Я поймал себя на том, что мир вижу иначе. Смотрю на него с каким-то жадным интересом. На грязного поросенка, на крикливых гусей, на занятых старух… Меж поселком и рекой лежало крохотное поле ржи: почему же я не замечал васильков? Разве это сорняки? Крохотные пятнышки неба. А вон мухомор царственно раскинул алую шляпку, как зонт… Две сороки расшумелись на все поле…

Почему мне все это интересно? Я догадался: сознание хотело забыть городскую историю, хотело вытеснить образ ясновидящей, хотело заменить его иным виденьем… Теми же васильками. Даже сороками.

Мы спустились к реке. Молчавший Петр подвел меня к отшлифованному рекой валуну, с которого двое мальчишек удили рыбу. Майор им сказал:

– Ребятки, повторите-ка для дяди в очках…

Лет по двенадцати, один черноволосый, второй рыженький. Они молчали. Наконец черненький спросил с неохотой:

– И про деда?

– И про него, – подтвердил майор.

– Дед Никифор принес деревянную чашку с тремя свечками, зажег и пустил по течению.

Поскольку я глядел на ребят непонимающе, Петр объяснил:

– Была версия, что Дериземля выпил на бережку и утонул. Дед Никифор искал его труп.

– Чашка-то со свечами при чем?

– По народному поверью, где чашка станет, там и покойник.

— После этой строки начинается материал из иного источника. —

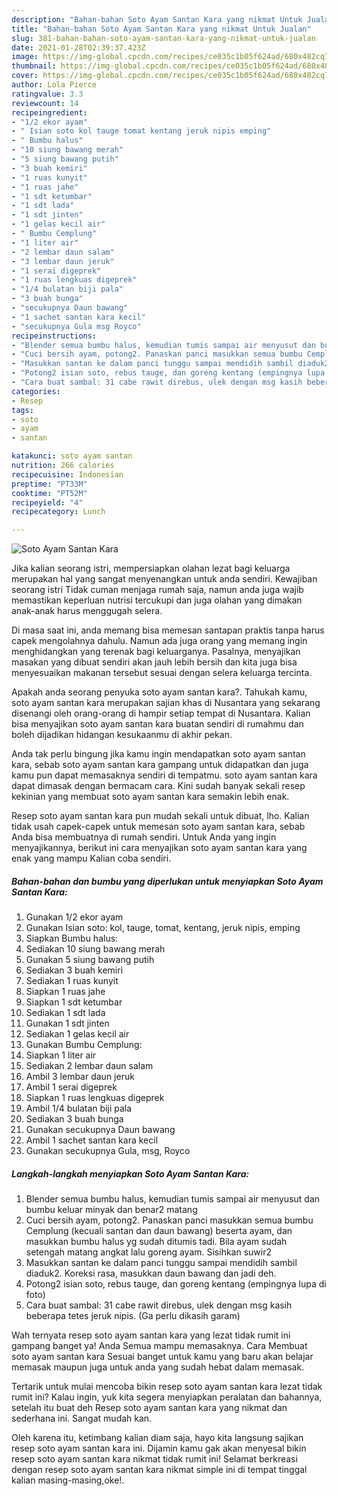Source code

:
 ```yaml
---
description: "Bahan-bahan Soto Ayam Santan Kara yang nikmat Untuk Jualan"
title: "Bahan-bahan Soto Ayam Santan Kara yang nikmat Untuk Jualan"
slug: 381-bahan-bahan-soto-ayam-santan-kara-yang-nikmat-untuk-jualan
date: 2021-01-28T02:39:37.423Z
image: https://img-global.cpcdn.com/recipes/ce035c1b05f624ad/680x482cq70/soto-ayam-santan-kara-foto-resep-utama.jpg
thumbnail: https://img-global.cpcdn.com/recipes/ce035c1b05f624ad/680x482cq70/soto-ayam-santan-kara-foto-resep-utama.jpg
cover: https://img-global.cpcdn.com/recipes/ce035c1b05f624ad/680x482cq70/soto-ayam-santan-kara-foto-resep-utama.jpg
author: Lola Pierce
ratingvalue: 3.3
reviewcount: 14
recipeingredient:
- "1/2 ekor ayam"
- " Isian soto kol tauge tomat kentang jeruk nipis emping"
- " Bumbu halus"
- "10 siung bawang merah"
- "5 siung bawang putih"
- "3 buah kemiri"
- "1 ruas kunyit"
- "1 ruas jahe"
- "1 sdt ketumbar"
- "1 sdt lada"
- "1 sdt jinten"
- "1 gelas kecil air"
- " Bumbu Cemplung"
- "1 liter air"
- "2 lembar daun salam"
- "3 lembar daun jeruk"
- "1 serai digeprek"
- "1 ruas lengkuas digeprek"
- "1/4 bulatan biji pala"
- "3 buah bunga"
- "secukupnya Daun bawang"
- "1 sachet santan kara kecil"
- "secukupnya Gula msg Royco"
recipeinstructions:
- "Blender semua bumbu halus, kemudian tumis sampai air menyusut dan bumbu keluar minyak dan benar2 matang"
- "Cuci bersih ayam, potong2. Panaskan panci masukkan semua bumbu Cemplung (kecuali santan dan daun bawang) beserta ayam, dan masukkan bumbu halus yg sudah ditumis tadi. Bila ayam sudah setengah matang angkat lalu goreng ayam. Sisihkan suwir2"
- "Masukkan santan ke dalam panci tunggu sampai mendidih sambil diaduk2. Koreksi rasa, masukkan daun bawang dan jadi deh."
- "Potong2 isian soto, rebus tauge, dan goreng kentang (empingnya lupa di foto)"
- "Cara buat sambal: 31 cabe rawit direbus, ulek dengan msg kasih beberapa tetes jeruk nipis. (Ga perlu dikasih garam)"
categories:
- Resep
tags:
- soto
- ayam
- santan

katakunci: soto ayam santan 
nutrition: 266 calories
recipecuisine: Indonesian
preptime: "PT33M"
cooktime: "PT52M"
recipeyield: "4"
recipecategory: Lunch

---
```



![Soto Ayam Santan Kara](https://img-global.cpcdn.com/recipes/ce035c1b05f624ad/680x482cq70/soto-ayam-santan-kara-foto-resep-utama.jpg)

Jika kalian seorang istri, mempersiapkan olahan lezat bagi keluarga merupakan hal yang sangat menyenangkan untuk anda sendiri. Kewajiban seorang istri Tidak cuman menjaga rumah saja, namun anda juga wajib memastikan keperluan nutrisi tercukupi dan juga olahan yang dimakan anak-anak harus menggugah selera.

Di masa  saat ini, anda memang bisa memesan santapan praktis tanpa harus capek mengolahnya dahulu. Namun ada juga orang yang memang ingin menghidangkan yang terenak bagi keluarganya. Pasalnya, menyajikan masakan yang dibuat sendiri akan jauh lebih bersih dan kita juga bisa menyesuaikan makanan tersebut sesuai dengan selera keluarga tercinta. 



Apakah anda seorang penyuka soto ayam santan kara?. Tahukah kamu, soto ayam santan kara merupakan sajian khas di Nusantara yang sekarang disenangi oleh orang-orang di hampir setiap tempat di Nusantara. Kalian bisa menyajikan soto ayam santan kara buatan sendiri di rumahmu dan boleh dijadikan hidangan kesukaanmu di akhir pekan.

Anda tak perlu bingung jika kamu ingin mendapatkan soto ayam santan kara, sebab soto ayam santan kara gampang untuk didapatkan dan juga kamu pun dapat memasaknya sendiri di tempatmu. soto ayam santan kara dapat dimasak dengan bermacam cara. Kini sudah banyak sekali resep kekinian yang membuat soto ayam santan kara semakin lebih enak.

Resep soto ayam santan kara pun mudah sekali untuk dibuat, lho. Kalian tidak usah capek-capek untuk memesan soto ayam santan kara, sebab Anda bisa membuatnya di rumah sendiri. Untuk Anda yang ingin menyajikannya, berikut ini cara menyajikan soto ayam santan kara yang enak yang mampu Kalian coba sendiri.

<!--inarticleads1-->

##### Bahan-bahan dan bumbu yang diperlukan untuk menyiapkan Soto Ayam Santan Kara:

1. Gunakan 1/2 ekor ayam
1. Gunakan  Isian soto: kol, tauge, tomat, kentang, jeruk nipis, emping
1. Siapkan  Bumbu halus:
1. Sediakan 10 siung bawang merah
1. Gunakan 5 siung bawang putih
1. Sediakan 3 buah kemiri
1. Sediakan 1 ruas kunyit
1. Siapkan 1 ruas jahe
1. Siapkan 1 sdt ketumbar
1. Sediakan 1 sdt lada
1. Gunakan 1 sdt jinten
1. Sediakan 1 gelas kecil air
1. Gunakan  Bumbu Cemplung:
1. Siapkan 1 liter air
1. Sediakan 2 lembar daun salam
1. Ambil 3 lembar daun jeruk
1. Ambil 1 serai digeprek
1. Siapkan 1 ruas lengkuas digeprek
1. Ambil 1/4 bulatan biji pala
1. Sediakan 3 buah bunga
1. Gunakan secukupnya Daun bawang
1. Ambil 1 sachet santan kara kecil
1. Gunakan secukupnya Gula, msg, Royco




<!--inarticleads2-->

##### Langkah-langkah menyiapkan Soto Ayam Santan Kara:

1. Blender semua bumbu halus, kemudian tumis sampai air menyusut dan bumbu keluar minyak dan benar2 matang
1. Cuci bersih ayam, potong2. Panaskan panci masukkan semua bumbu Cemplung (kecuali santan dan daun bawang) beserta ayam, dan masukkan bumbu halus yg sudah ditumis tadi. Bila ayam sudah setengah matang angkat lalu goreng ayam. Sisihkan suwir2
1. Masukkan santan ke dalam panci tunggu sampai mendidih sambil diaduk2. Koreksi rasa, masukkan daun bawang dan jadi deh.
1. Potong2 isian soto, rebus tauge, dan goreng kentang (empingnya lupa di foto)
1. Cara buat sambal: 31 cabe rawit direbus, ulek dengan msg kasih beberapa tetes jeruk nipis. (Ga perlu dikasih garam)




Wah ternyata resep soto ayam santan kara yang lezat tidak rumit ini gampang banget ya! Anda Semua mampu memasaknya. Cara Membuat soto ayam santan kara Sesuai banget untuk kamu yang baru akan belajar memasak maupun juga untuk anda yang sudah hebat dalam memasak.

Tertarik untuk mulai mencoba bikin resep soto ayam santan kara lezat tidak rumit ini? Kalau ingin, yuk kita segera menyiapkan peralatan dan bahannya, setelah itu buat deh Resep soto ayam santan kara yang nikmat dan sederhana ini. Sangat mudah kan. 

Oleh karena itu, ketimbang kalian diam saja, hayo kita langsung sajikan resep soto ayam santan kara ini. Dijamin kamu gak akan menyesal bikin resep soto ayam santan kara nikmat tidak rumit ini! Selamat berkreasi dengan resep soto ayam santan kara nikmat simple ini di tempat tinggal kalian masing-masing,oke!.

Да, в нашем деле мелочей нет. Но какой смысл топтаться на одном месте? Дед Никифор был приятелем Дериземли, беспокоился о нем, искал таким средневековым способом… Все это не имело значения, поскольку Дериземля найден и лежит в морге.

– Теперь ты, – велел Петр рыженькому.

– Под запанью глыбже, там и щурята берут.

– Само собой, – поддакнул майор.

– Я забросил. Крючок аж цапнуло и держит. Зря, думаю, не взял сачок. Поддеть бы…

– Цапнуло, а не водит, – поправил черноволосый.

– Да, держит глухо. Значит, зацепилось за бревно. Держусь рукой за сук – и в воду… Вижу…

– Да ты сперва заорал, – вставил его приятель.

– Заорешь! Думал, что тюлень заплыл. Гладкая спина, но в пиджаке. И руки есть. Выскочил я, и мы в поселок…

Ребята нашли тело Дериземли. Новое доказательство уже доказанного. Чтобы не огорчать майора равнодушием, я молчал и смотрел на тихо бегущую воду. Почему мы, живущие в дачных условиях, не купаемся по утрам? Не делаем зарядки? Кстати, не покупаем молока и яиц? Да и картошку не варим. Только дышим воздухом.

Я полагал, что ребячья история кончена. Но Петр их потормошил:

– А дальше?

– Рассказали тете Лии.

Увидев, что я продолжаю смотреть туповато, майор бросил:

– Это произошло за два дня до того, как она показала труп нам. Никакого ясновиденья, мальчишки ей сказали.

Майор ждал моего удивления. Но как я мог удивиться после того, что она проделала со мной? Заметил я сухо:

– Мошенница. Петр, но наша задача не Амалию Карловну вывести на чистую воду, а убийцу поймать.